Volerete come aquiloni sott'acqua.

Sembra incredibilmente semplice. Eppure, gli ospiti sbagliano costantemente. Si agganciano a rami di corallo vivi e fragili. Questo mi spezza il cuore e distrugge decenni di delicata crescita corallina. Oppure sganciano il gancio mentre il loro GAV è ancora completamente gonfio, schizzando verso la superficie come un missile fuori controllo.
Voglio che questo sia chiaro a chiunque salga sulla mia barca. Se danneggiate i miei reef perché vi rifiutate di imparare a gestire il vostro gancio, sarete banditi permanentemente dal ponte di immersione. Ho tolleranza zero per i subacquei trascurati che distruggono l'ecosistema.
Etichetta del Gancio da Reef
| Azione | Il Subacqueo Elegante | Il Subacqueo Bandito dal Ponte |
|---|---|---|
| Posizionamento | Trova roccia morta o detriti.
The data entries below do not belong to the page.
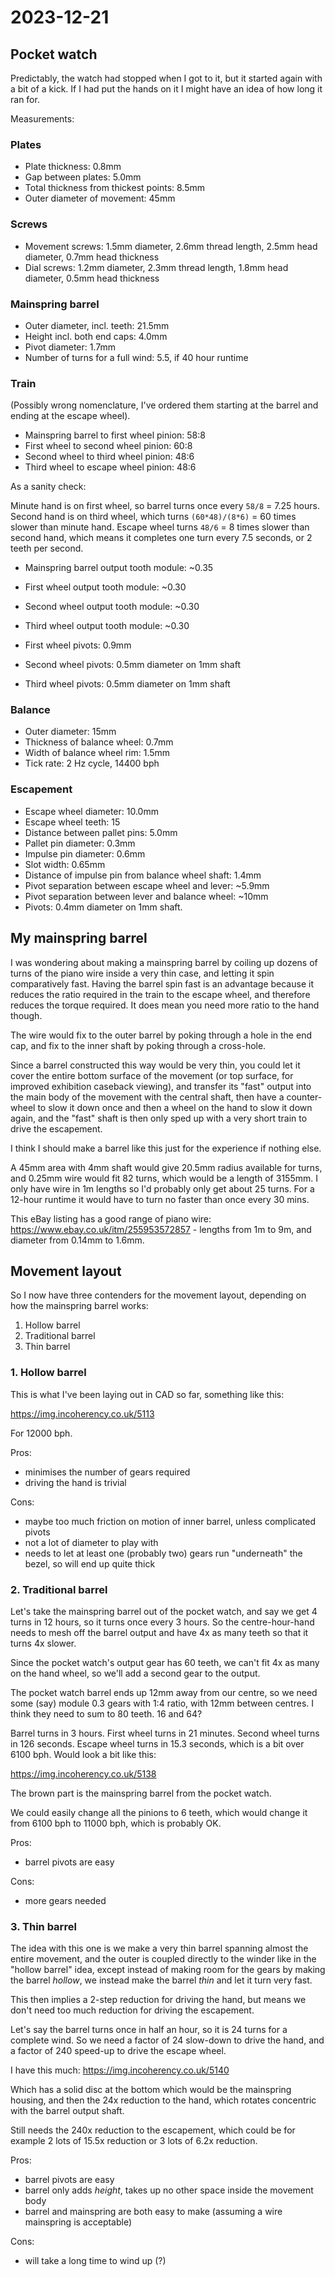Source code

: # 2023-12-21

## Pocket watch

Predictably, the watch had stopped when I got to it, but it started again with a bit of a kick. If
I had put the hands on it I might have an idea of how long it ran for.

Measurements:

### Plates

* Plate thickness: 0.8mm
* Gap between plates: 5.0mm
* Total thickness from thickest points: 8.5mm
* Outer diameter of movement: 45mm

### Screws

* Movement screws: 1.5mm diameter, 2.6mm thread length, 2.5mm head diameter, 0.7mm head thickness
* Dial screws: 1.2mm diameter, 2.3mm thread length, 1.8mm head diameter, 0.5mm head thickness

### Mainspring barrel

* Outer diameter, incl. teeth: 21.5mm
* Height incl. both end caps: 4.0mm
* Pivot diameter: 1.7mm
* Number of turns for a full wind:  5.5, if 40 hour runtime

### Train

(Possibly wrong nomenclature, I've ordered them starting at the barrel and ending at the escape wheel).

* Mainspring barrel to first wheel pinion: 58:8
* First wheel to second wheel pinion: 60:8
* Second wheel to third wheel pinion: 48:6
* Third wheel to escape wheel pinion: 48:6

As a sanity check:

Minute hand is on first wheel, so barrel turns once every `58/8` = 7.25 hours.
Second hand is on third wheel, which turns `(60*48)/(8*6)` = 60 times slower than minute hand.
Escape wheel turns `48/6` = 8 times slower than second hand, which means it completes one turn every 7.5 seconds, or 2 teeth per second.

* Mainspring barrel output tooth module: ~0.35
* First wheel output tooth module: ~0.30
* Second wheel output tooth module:  ~0.30
* Third wheel output tooth module: ~0.30

* First wheel pivots: 0.9mm
* Second wheel pivots: 0.5mm diameter on 1mm shaft
* Third wheel pivots: 0.5mm diameter on 1mm shaft

### Balance

* Outer diameter: 15mm
* Thickness of balance wheel: 0.7mm
* Width of balance wheel rim: 1.5mm
* Tick rate: 2 Hz cycle, 14400 bph

### Escapement

* Escape wheel diameter: 10.0mm
* Escape wheel teeth: 15
* Distance between pallet pins: 5.0mm
* Pallet pin diameter:  0.3mm
* Impulse pin diameter: 0.6mm
* Slot width: 0.65mm
* Distance of impulse pin from balance wheel shaft: 1.4mm
* Pivot separation between escape wheel and lever: ~5.9mm
* Pivot separation between lever and balance wheel: ~10mm
* Pivots: 0.4mm diameter on 1mm shaft.

## My mainspring barrel

I was wondering about making a mainspring barrel by coiling up dozens of turns of the piano wire inside a very thin case,
and letting it spin comparatively fast. Having the barrel spin fast is an advantage because it reduces the ratio
required in the train to the escape wheel, and therefore reduces the torque required. It does mean you need more ratio
to the hand though.

The wire would fix to the outer barrel by poking through a hole in the end cap, and fix to the inner shaft by poking through
a cross-hole.

Since a barrel constructed this way would be very thin, you could let it cover the entire bottom surface of the movement
(or top surface, for improved exhibition caseback viewing), and transfer its "fast" output into the main body of the
movement with the central shaft, then have a counter-wheel to slow it down once and then a wheel on the hand to slow
it down again, and the "fast" shaft is then only sped up with a very short train to drive the escapement.

I think I should make a barrel like this just for the experience if nothing else.

A 45mm area with 4mm shaft would give 20.5mm radius available for turns, and 0.25mm wire would fit 82 turns, which would
be a length of 3155mm. I only have wire in 1m lengths so I'd probably only get about 25 turns. For a 12-hour runtime it
would have to turn no faster than once every 30 mins.

This eBay listing has a good range of piano wire: https://www.ebay.co.uk/itm/255953572857 - lengths from 1m to 9m, and
diameter from 0.14mm to 1.6mm.

## Movement layout

So I now have three contenders for the movement layout, depending on how the mainspring barrel works:

1. Hollow barrel
2. Traditional barrel
3. Thin barrel

### 1. Hollow barrel

This is what I've been laying out in CAD so far, something like this:

https://img.incoherency.co.uk/5113

For 12000 bph.

Pros:

 * minimises the number of gears required
 * driving the hand is trivial

Cons:

 * maybe too much friction on motion of inner barrel, unless complicated pivots
 * not a lot of diameter to play with
 * needs to let at least one (probably two) gears run "underneath" the bezel, so will end up quite thick

### 2. Traditional barrel

Let's take the mainspring barrel out of the pocket watch, and say we get 4 turns in 12 hours, so it turns once every 3 hours.
So the centre-hour-hand needs to mesh off the barrel output  and have 4x as many teeth so that it turns
4x slower.

Since the pocket watch's output gear has 60 teeth, we can't fit 4x as many on the hand wheel, so we'll add a second
gear to the output.

The pocket watch barrel ends up 12mm away from our centre, so we need some (say) module 0.3 gears with 1:4 ratio,
with 12mm between centres. I think they need to sum to 80 teeth. 16 and 64?

Barrel turns in 3 hours. First wheel turns in 21 minutes. Second wheel turns in 126 seconds. Escape wheel turns in
15.3 seconds, which is a bit over 6100 bph. Would look a bit like this:

https://img.incoherency.co.uk/5138

The brown part is the mainspring barrel from the pocket watch.

We could easily change all the pinions to 6 teeth, which would change it from 6100 bph to 11000 bph, which is probably OK.

Pros:

 * barrel pivots are easy

Cons:

 * more gears needed

### 3. Thin barrel

The idea with this one is we make a very thin barrel spanning almost the entire movement, and the outer is coupled directly
to the winder like in the "hollow barrel" idea, except instead of making room for the gears by making the barrel *hollow*,
we instead make the barrel *thin* and let it turn very fast.

This then implies a 2-step reduction for driving the hand, but means we don't need too much reduction for driving the escapement.

Let's say the barrel turns once in half an hour, so it is 24 turns for a complete wind. So we need a factor of 24 slow-down
to drive the hand, and a factor of 240 speed-up to drive the escape wheel.

I have this much: https://img.incoherency.co.uk/5140

Which has a solid disc at the bottom which would be the mainspring housing, and then the 24x reduction to the hand, which
rotates concentric with the barrel output shaft.

Still needs the 240x reduction to the escapement, which could be for example 2 lots of 15.5x reduction or 3 lots of 6.2x reduction.

Pros:

 * barrel pivots are easy
 * barrel only adds *height*, takes up no other space inside the movement body
 * barrel and mainspring are both easy to make (assuming a wire mainspring is acceptable)

Cons:

 * will take a long time to wind up (?)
Testa la stabilità con delicatezza. | Si aggancia al corallo ramificato, spezzandolo all'istante. |
| Assetto | Aggiunge aria quanto basta per fluttuare orizzontalmente, sollevando le pinne dal reef. | Trascina ginocchia e pinne pesanti sul reef, schiacciando le spugne. |
| Respirazione | Respiri lenti e ritmici. Abbassa il battito cardiaco per conservare l'aria. | Ansima pesantemente. Consuma un'intera bombola in venti minuti. |
| Sgancio | Scarica prima tutta l'aria dal GAV. Tira la cima in avanti, si sgancia con grazia. | Si sgancia mentre è completamente gonfio, causando una risalita rapida incontrollata. |
Il ritorno in superficie
Dopo quarantacinque minuti di volo sul gancio, il tempo di fondo si esaurisce. Do il segnale. Scarichiamo l'aria, ci sganciamo dalle rocce morte e lasciamo che la corrente ci trascini nelle acque calme e basse della laguna interna.
Lanciamo i nostri pedagni (SMB) verso la superficie. Effettuiamo la nostra sosta di tre minuti mentre scivoliamo su sabbia bianca e piccole formazioni coralline.
Rompere la superficie è sempre un enorme shock sensoriale. Il ruggito delle bolle svanisce istantaneamente. Il vento caldo e salmastro colpisce il viso bagnato. Si sente il ronzio del nostro dhoni che si avvicina per recuperarci.
Si sale sulle pesanti scale di legno. Le gambe sembrano di piombo. L'equipaggio di coperta avvolge immediatamente un asciugamano bollente sulle spalle fredde. Ti siedi sul ponte in teak, sorseggiando un dolce tè nero maldiviano, e torni a guardare l'acqua piatta e blu scintillante del canale. Dalla superficie, sembra incredibilmente pacifico. Non immagineresti mai che ci sia un uragano di denti, code e pura potenza oceanica che ruota appena sotto.